All this seems dangerously close to satire, conscious or unconscious, and satire of a rather macabre sort is by no means lacking in Huysmans. There are passages in the book which suggest the voluptuary in Punch: "To rise, to take a little opium, to, sleep till lunch, and after again to take a little opium, and sleep till dinner, that is pleasure!" The deliberate extravagance with which it is inlaid found immédiate and perfervid admirers, particularly in England. Compton Mackenzie has a story of an Oxford undergraduate, afterwards a hard-working curate in a slum mission, who decided to go Des Esseintes one better, and appeared on the High Street leading a lobster on a silver chain. If the book had been merely an inspiration for sophomoric fantasies of this sort (among which we should certainly include Mr Wilde’s novel) it need hardly have been resurrected in English after all these years. Its art, its philosophy, identical with those of its illustrious and unhappy writer, are so much more important than any incidentally grotesque symbols of blue china or gilded tortoises, that they are worth a moment’s thought.

"Decadence," we are reminded by Mr Havelock Ellis in a wonderfully penetrating study of Huysmans, "is simply an attitude toward life and art. Technically speaking, a decadent style is only such in relation to a classic style." In short, there can be no Act of Uniformity applied to the dominion of art. A decadent art has only the remotest relation to morality. The classic herring of Horace cannot pretend any moral superiority to the decadent bloater of Huysmans; and despite the enervating harmonies of Debussy, there is nothing specifically immoral in employing the whole-tone scale.

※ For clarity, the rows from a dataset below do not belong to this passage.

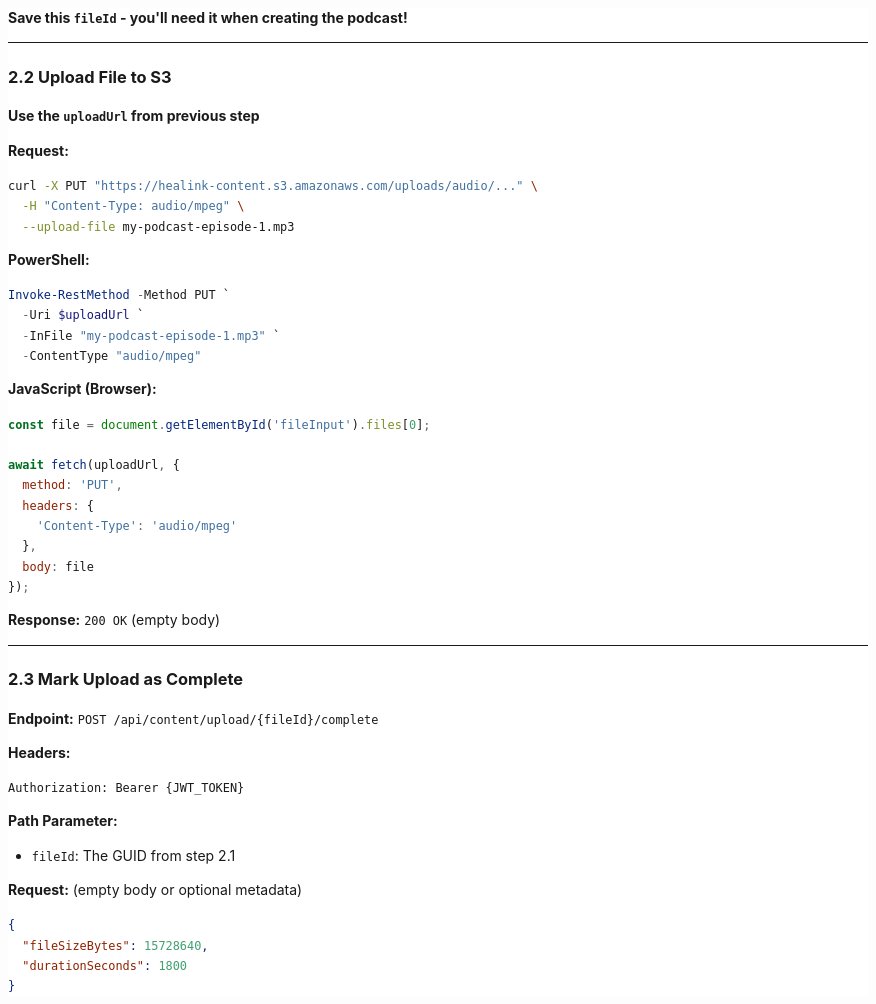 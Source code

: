 **Save this `fileId` - you'll need it when creating the podcast!**

---

### 2.2 Upload File to S3

**Use the `uploadUrl` from previous step**

**Request:**
```bash
curl -X PUT "https://healink-content.s3.amazonaws.com/uploads/audio/..." \
  -H "Content-Type: audio/mpeg" \
  --upload-file my-podcast-episode-1.mp3
```

**PowerShell:**
```powershell
Invoke-RestMethod -Method PUT `
  -Uri $uploadUrl `
  -InFile "my-podcast-episode-1.mp3" `
  -ContentType "audio/mpeg"
```

**JavaScript (Browser):**
```javascript
const file = document.getElementById('fileInput').files[0];

await fetch(uploadUrl, {
  method: 'PUT',
  headers: {
    'Content-Type': 'audio/mpeg'
  },
  body: file
});
```

**Response:** `200 OK` (empty body)

---

### 2.3 Mark Upload as Complete

**Endpoint:** `POST /api/content/upload/{fileId}/complete`

**Headers:**
```http
Authorization: Bearer {JWT_TOKEN}
```

**Path Parameter:**
- `fileId`: The GUID from step 2.1

**Request:** (empty body or optional metadata)
```json
{
  "fileSizeBytes": 15728640,
  "durationSeconds": 1800
}
```
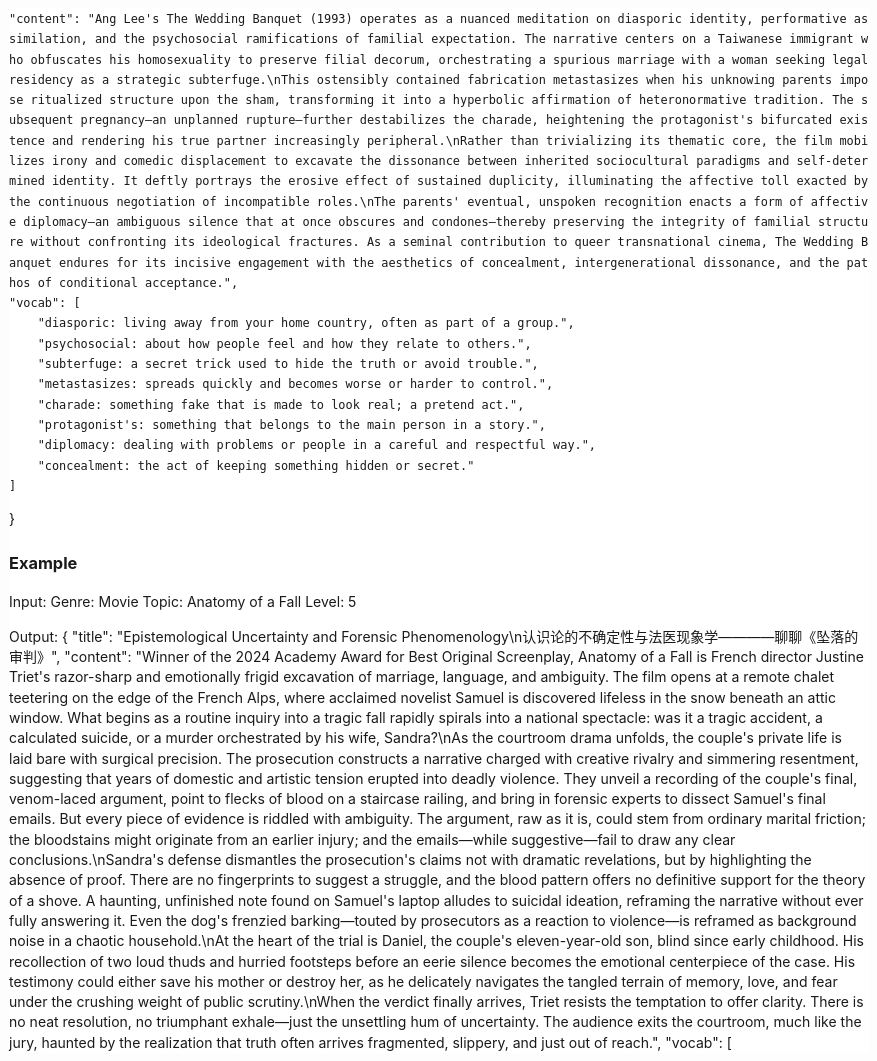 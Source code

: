     "content": "Ang Lee's The Wedding Banquet (1993) operates as a nuanced meditation on diasporic identity, performative assimilation, and the psychosocial ramifications of familial expectation. The narrative centers on a Taiwanese immigrant who obfuscates his homosexuality to preserve filial decorum, orchestrating a spurious marriage with a woman seeking legal residency as a strategic subterfuge.\nThis ostensibly contained fabrication metastasizes when his unknowing parents impose ritualized structure upon the sham, transforming it into a hyperbolic affirmation of heteronormative tradition. The subsequent pregnancy—an unplanned rupture—further destabilizes the charade, heightening the protagonist's bifurcated existence and rendering his true partner increasingly peripheral.\nRather than trivializing its thematic core, the film mobilizes irony and comedic displacement to excavate the dissonance between inherited sociocultural paradigms and self-determined identity. It deftly portrays the erosive effect of sustained duplicity, illuminating the affective toll exacted by the continuous negotiation of incompatible roles.\nThe parents' eventual, unspoken recognition enacts a form of affective diplomacy—an ambiguous silence that at once obscures and condones—thereby preserving the integrity of familial structure without confronting its ideological fractures. As a seminal contribution to queer transnational cinema, The Wedding Banquet endures for its incisive engagement with the aesthetics of concealment, intergenerational dissonance, and the pathos of conditional acceptance.",
    "vocab": [
        "diasporic: living away from your home country, often as part of a group.",
        "psychosocial: about how people feel and how they relate to others.",
        "subterfuge: a secret trick used to hide the truth or avoid trouble.",
        "metastasizes: spreads quickly and becomes worse or harder to control.",
        "charade: something fake that is made to look real; a pretend act.",
        "protagonist's: something that belongs to the main person in a story.",
        "diplomacy: dealing with problems or people in a careful and respectful way.",
        "concealment: the act of keeping something hidden or secret."
    ]
}

### Example
Input:
Genre: Movie
Topic: Anatomy of a Fall
Level: 5

Output:
{
    "title": "Epistemological Uncertainty and Forensic Phenomenology\n认识论的不确定性与法医现象学————聊聊《坠落的审判》",
    "content": "Winner of the 2024 Academy Award for Best Original Screenplay, Anatomy of a Fall is French director Justine Triet's razor-sharp and emotionally frigid excavation of marriage, language, and ambiguity. The film opens at a remote chalet teetering on the edge of the French Alps, where acclaimed novelist Samuel is discovered lifeless in the snow beneath an attic window. What begins as a routine inquiry into a tragic fall rapidly spirals into a national spectacle: was it a tragic accident, a calculated suicide, or a murder orchestrated by his wife, Sandra?\nAs the courtroom drama unfolds, the couple's private life is laid bare with surgical precision. The prosecution constructs a narrative charged with creative rivalry and simmering resentment, suggesting that years of domestic and artistic tension erupted into deadly violence. They unveil a recording of the couple's final, venom-laced argument, point to flecks of blood on a staircase railing, and bring in forensic experts to dissect Samuel's final emails. But every piece of evidence is riddled with ambiguity. The argument, raw as it is, could stem from ordinary marital friction; the bloodstains might originate from an earlier injury; and the emails—while suggestive—fail to draw any clear conclusions.\nSandra's defense dismantles the prosecution's claims not with dramatic revelations, but by highlighting the absence of proof. There are no fingerprints to suggest a struggle, and the blood pattern offers no definitive support for the theory of a shove. A haunting, unfinished note found on Samuel's laptop alludes to suicidal ideation, reframing the narrative without ever fully answering it. Even the dog's frenzied barking—touted by prosecutors as a reaction to violence—is reframed as background noise in a chaotic household.\nAt the heart of the trial is Daniel, the couple's eleven-year-old son, blind since early childhood. His recollection of two loud thuds and hurried footsteps before an eerie silence becomes the emotional centerpiece of the case. His testimony could either save his mother or destroy her, as he delicately navigates the tangled terrain of memory, love, and fear under the crushing weight of public scrutiny.\nWhen the verdict finally arrives, Triet resists the temptation to offer clarity. There is no neat resolution, no triumphant exhale—just the unsettling hum of uncertainty. The audience exits the courtroom, much like the jury, haunted by the realization that truth often arrives fragmented, slippery, and just out of reach.",
    "vocab": [ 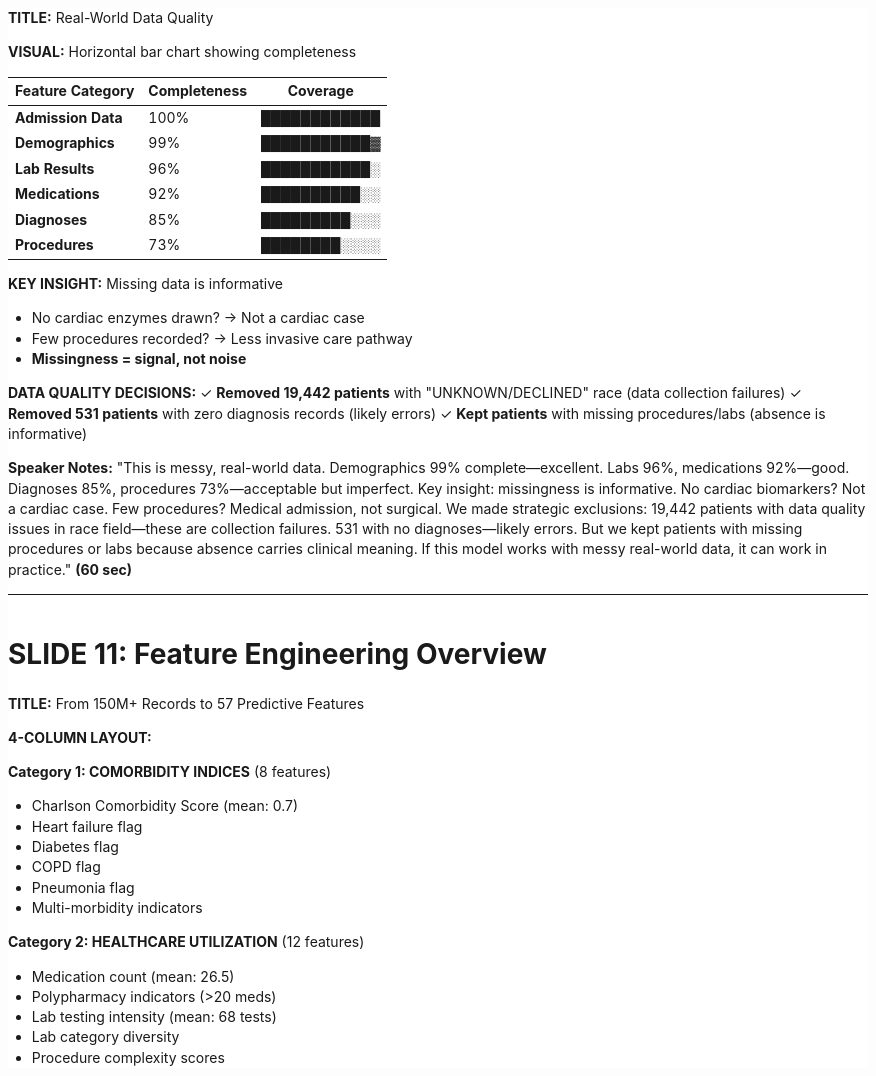 **TITLE:** Real-World Data Quality

**VISUAL:** Horizontal bar chart showing completeness

| Feature Category | Completeness | Coverage |
|-----------------|-------------|----------|
| **Admission Data** | 100% | ████████████ |
| **Demographics** | 99% | ███████████▓ |
| **Lab Results** | 96% | ███████████░ |
| **Medications** | 92% | ██████████░░ |
| **Diagnoses** | 85% | █████████░░░ |
| **Procedures** | 73% | ████████░░░░ |

**KEY INSIGHT:** Missing data is informative
- No cardiac enzymes drawn? → Not a cardiac case
- Few procedures recorded? → Less invasive care pathway
- **Missingness = signal, not noise**

**DATA QUALITY DECISIONS:**
✓ **Removed 19,442 patients** with "UNKNOWN/DECLINED" race (data collection failures)
✓ **Removed 531 patients** with zero diagnosis records (likely errors)
✓ **Kept patients** with missing procedures/labs (absence is informative)

**Speaker Notes:** "This is messy, real-world data. Demographics 99% complete—excellent. Labs 96%, medications 92%—good. Diagnoses 85%, procedures 73%—acceptable but imperfect. Key insight: missingness is informative. No cardiac biomarkers? Not a cardiac case. Few procedures? Medical admission, not surgical. We made strategic exclusions: 19,442 patients with data quality issues in race field—these are collection failures. 531 with no diagnoses—likely errors. But we kept patients with missing procedures or labs because absence carries clinical meaning. If this model works with messy real-world data, it can work in practice." **(60 sec)**

---

# SLIDE 11: Feature Engineering Overview

**TITLE:** From 150M+ Records to 57 Predictive Features

**4-COLUMN LAYOUT:**

**Category 1: COMORBIDITY INDICES** (8 features)
- Charlson Comorbidity Score (mean: 0.7)
- Heart failure flag
- Diabetes flag
- COPD flag
- Pneumonia flag
- Multi-morbidity indicators

**Category 2: HEALTHCARE UTILIZATION** (12 features)
- Medication count (mean: 26.5)
- Polypharmacy indicators (>20 meds)
- Lab testing intensity (mean: 68 tests)
- Lab category diversity
- Procedure complexity scores
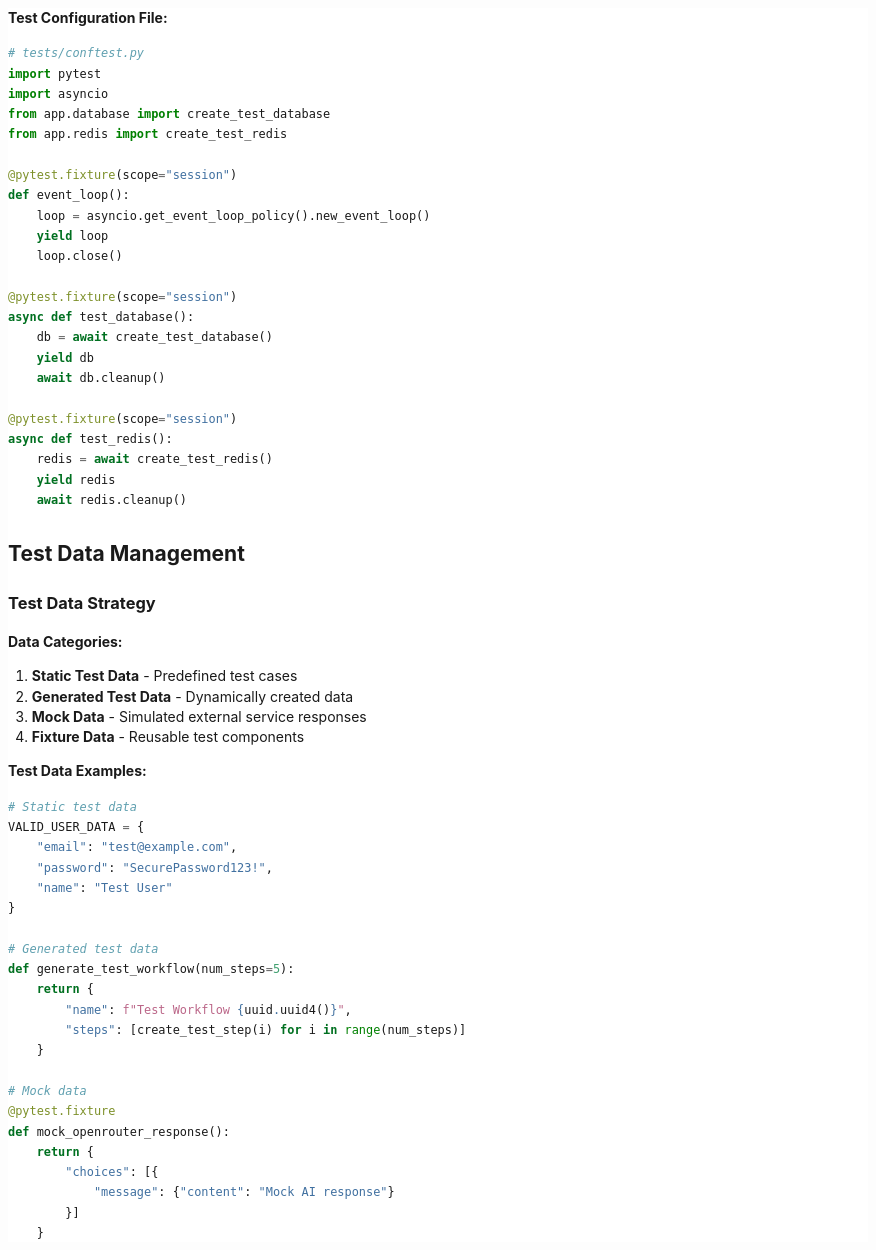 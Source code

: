 **Test Configuration File:**
```python
# tests/conftest.py
import pytest
import asyncio
from app.database import create_test_database
from app.redis import create_test_redis

@pytest.fixture(scope="session")
def event_loop():
    loop = asyncio.get_event_loop_policy().new_event_loop()
    yield loop
    loop.close()

@pytest.fixture(scope="session")
async def test_database():
    db = await create_test_database()
    yield db
    await db.cleanup()

@pytest.fixture(scope="session")
async def test_redis():
    redis = await create_test_redis()
    yield redis
    await redis.cleanup()
```

## Test Data Management

### Test Data Strategy

**Data Categories:**
1. **Static Test Data** - Predefined test cases
2. **Generated Test Data** - Dynamically created data
3. **Mock Data** - Simulated external service responses
4. **Fixture Data** - Reusable test components

**Test Data Examples:**
```python
# Static test data
VALID_USER_DATA = {
    "email": "test@example.com",
    "password": "SecurePassword123!",
    "name": "Test User"
}

# Generated test data
def generate_test_workflow(num_steps=5):
    return {
        "name": f"Test Workflow {uuid.uuid4()}",
        "steps": [create_test_step(i) for i in range(num_steps)]
    }

# Mock data
@pytest.fixture
def mock_openrouter_response():
    return {
        "choices": [{
            "message": {"content": "Mock AI response"}
        }]
    }
```
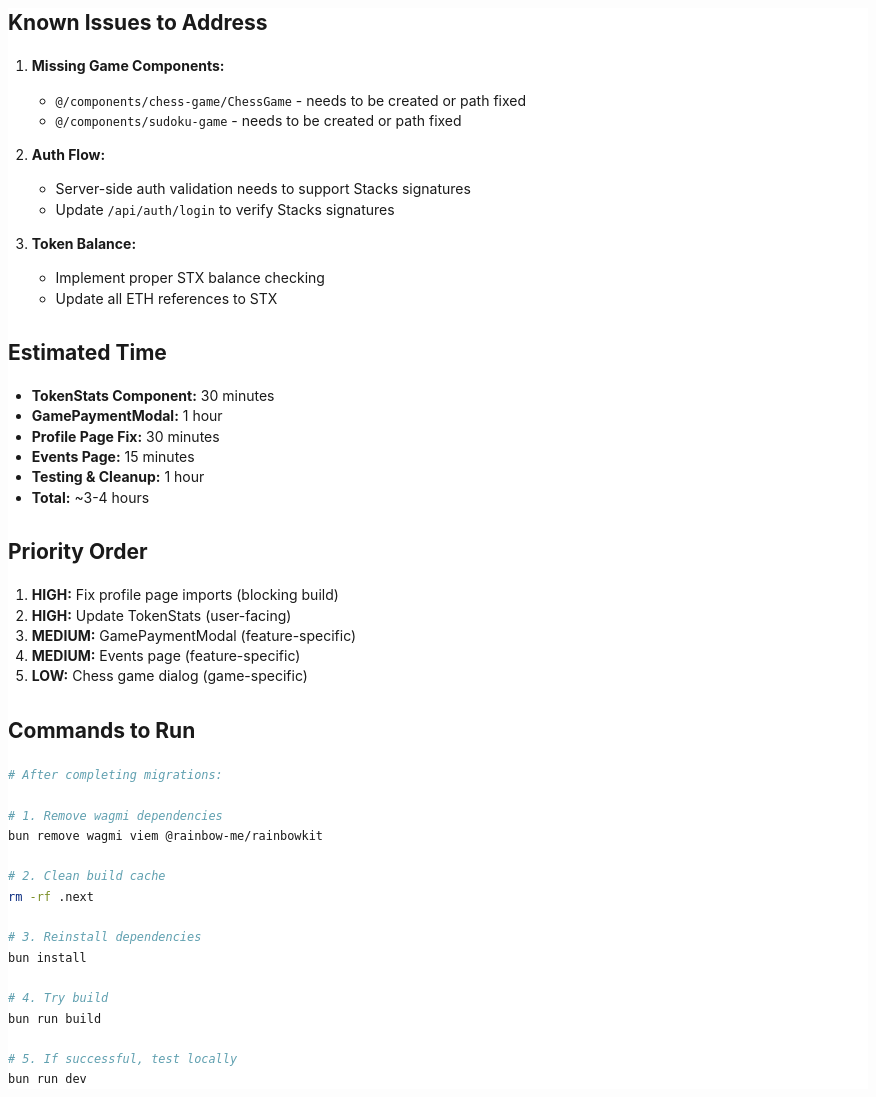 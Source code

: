 ## Known Issues to Address

1. **Missing Game Components:**
   - `@/components/chess-game/ChessGame` - needs to be created or path fixed
   - `@/components/sudoku-game` - needs to be created or path fixed

2. **Auth Flow:**
   - Server-side auth validation needs to support Stacks signatures
   - Update `/api/auth/login` to verify Stacks signatures

3. **Token Balance:**
   - Implement proper STX balance checking
   - Update all ETH references to STX

## Estimated Time

- **TokenStats Component:** 30 minutes
- **GamePaymentModal:** 1 hour
- **Profile Page Fix:** 30 minutes
- **Events Page:** 15 minutes
- **Testing & Cleanup:** 1 hour
- **Total:** ~3-4 hours

## Priority Order

1. **HIGH:** Fix profile page imports (blocking build)
2. **HIGH:** Update TokenStats (user-facing)
3. **MEDIUM:** GamePaymentModal (feature-specific)
4. **MEDIUM:** Events page (feature-specific)
5. **LOW:** Chess game dialog (game-specific)

## Commands to Run

```bash
# After completing migrations:

# 1. Remove wagmi dependencies
bun remove wagmi viem @rainbow-me/rainbowkit

# 2. Clean build cache
rm -rf .next

# 3. Reinstall dependencies
bun install

# 4. Try build
bun run build

# 5. If successful, test locally
bun run dev
```
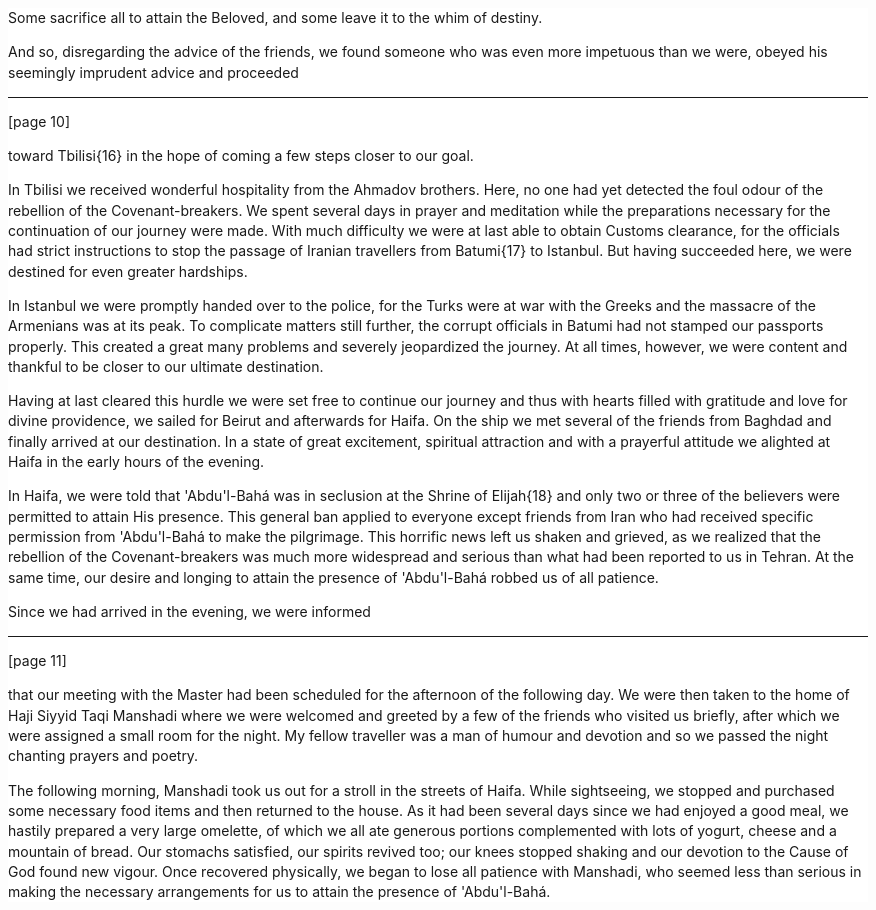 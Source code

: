 Some sacrifice all to attain the Beloved, and some leave it to the whim of destiny.

And so, disregarding the advice of the friends, we found someone who was even more impetuous than we were, obeyed his seemingly imprudent advice and proceeded

* * *

\[page 10\]

toward Tbilisi{16} in the hope of coming a few steps closer to our goal.

In Tbilisi we received wonderful hospitality from the Ahmadov brothers. Here, no one had yet detected the foul odour of the rebellion of the Covenant-breakers. We spent several days in prayer and meditation while the preparations necessary for the continuation of our journey were made. With much difficulty we were at last able to obtain Customs clearance, for the officials had strict instructions to stop the passage of Iranian travellers from Batumi{17} to Istanbul. But having succeeded here, we were destined for even greater hardships.

In Istanbul we were promptly handed over to the police, for the Turks were at war with the Greeks and the massacre of the Armenians was at its peak. To complicate matters still further, the corrupt officials in Batumi had not stamped our passports properly. This created a great many problems and severely jeopardized the journey. At all times, however, we were content and thankful to be closer to our ultimate destination.

Having at last cleared this hurdle we were set free to continue our journey and thus with hearts filled with gratitude and love for divine providence, we sailed for Beirut and afterwards for Haifa. On the ship we met several of the friends from Baghdad and finally arrived at our destination. In a state of great excitement, spiritual attraction and with a prayerful attitude we alighted at Haifa in the early hours of the evening.

In Haifa, we were told that 'Abdu'l-Bahá was in seclusion at the Shrine of Elijah{18} and only two or three of the believers were permitted to attain His presence. This general ban applied to everyone except friends from Iran who had received specific permission from 'Abdu'l-Bahá to make the pilgrimage. This horrific news left us shaken and grieved, as we realized that the rebellion of the Covenant-breakers was much more widespread and serious than what had been reported to us in Tehran. At the same time, our desire and longing to attain the presence of 'Abdu'l-Bahá robbed us of all patience.

Since we had arrived in the evening, we were informed

* * *

\[page 11\]

that our meeting with the Master had been scheduled for the afternoon of the following day. We were then taken to the home of Haji Siyyid Taqi Manshadi where we were welcomed and greeted by a few of the friends who visited us briefly, after which we were assigned a small room for the night. My fellow traveller was a man of humour and devotion and so we passed the night chanting prayers and poetry.

The following morning, Manshadi took us out for a stroll in the streets of Haifa. While sightseeing, we stopped and purchased some necessary food items and then returned to the house. As it had been several days since we had enjoyed a good meal, we hastily prepared a very large omelette, of which we all ate generous portions complemented with lots of yogurt, cheese and a mountain of bread. Our stomachs satisfied, our spirits revived too; our knees stopped shaking and our devotion to the Cause of God found new vigour. Once recovered physically, we began to lose all patience with Manshadi, who seemed less than serious in making the necessary arrangements for us to attain the presence of 'Abdu'l-Bahá.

Is there, however, a sense in which the decadence of Huysmans, merging, as it ultimately did merge, into an extreme Christian individualism, can be called immoral? Doubtless, if an aberration of the nervous system, consciously willed and enjoyed, can be considered immoral. Pagan art, the art which can properly be called classic, knew nothing of the morose delectation with which the Huysmanses of this work regard beauty. It has always dealt with candid, sunny tones and elemental things; it has not shrunk from or despised what Mr Ellis finely calls "the adorable mystery of common life and the human love" which are commonplace only to the anaemic. The extreme romanticist, everyone who wishes "to escape from life," rejects these things because he is at once insufficient and afraid. Artist and mystic, agnostic and believer, they are at one in the common sentiment that they deny and hate the world. "Tu connais cette maladie fiévreuse qui s’empare de nous dans les froides misères, cette nostalgie du pays qu’on ignore. . . . There is a country made in your image, where all is beautiful, rich, quiet and honest, where life is sweet to breathe, where happiness is wedded to silence. It is there that we should live, it is there that we should die." How perfect is the identity between people like Huysmans and Baudelaire in the cold squalor of garnis, amid the wet detritus of dead seasons, and the mediaeval mystic, super flumina Babylonis, longing for "the happy city, the celestial vision of peace." All his life, Huysmans was tortured by a longing (it is the reason and secret of his art) for "a real country of Cockaigne, where all is beautiful, clean and shining like a clear conscience . . . a singular country excelling others as art excels nature." Tormented and unhappy, he wandered through a world that was like an obscure wood, a forest bristling with differences, and when he came to his senses he had, in some unknown fashion, reached sanctuary, and found himself in a church.

"In this atmosphere it was good to live; far off, where slower hours contain more thoughts, where clocks strike happiness with a deeper and more significant solemnity."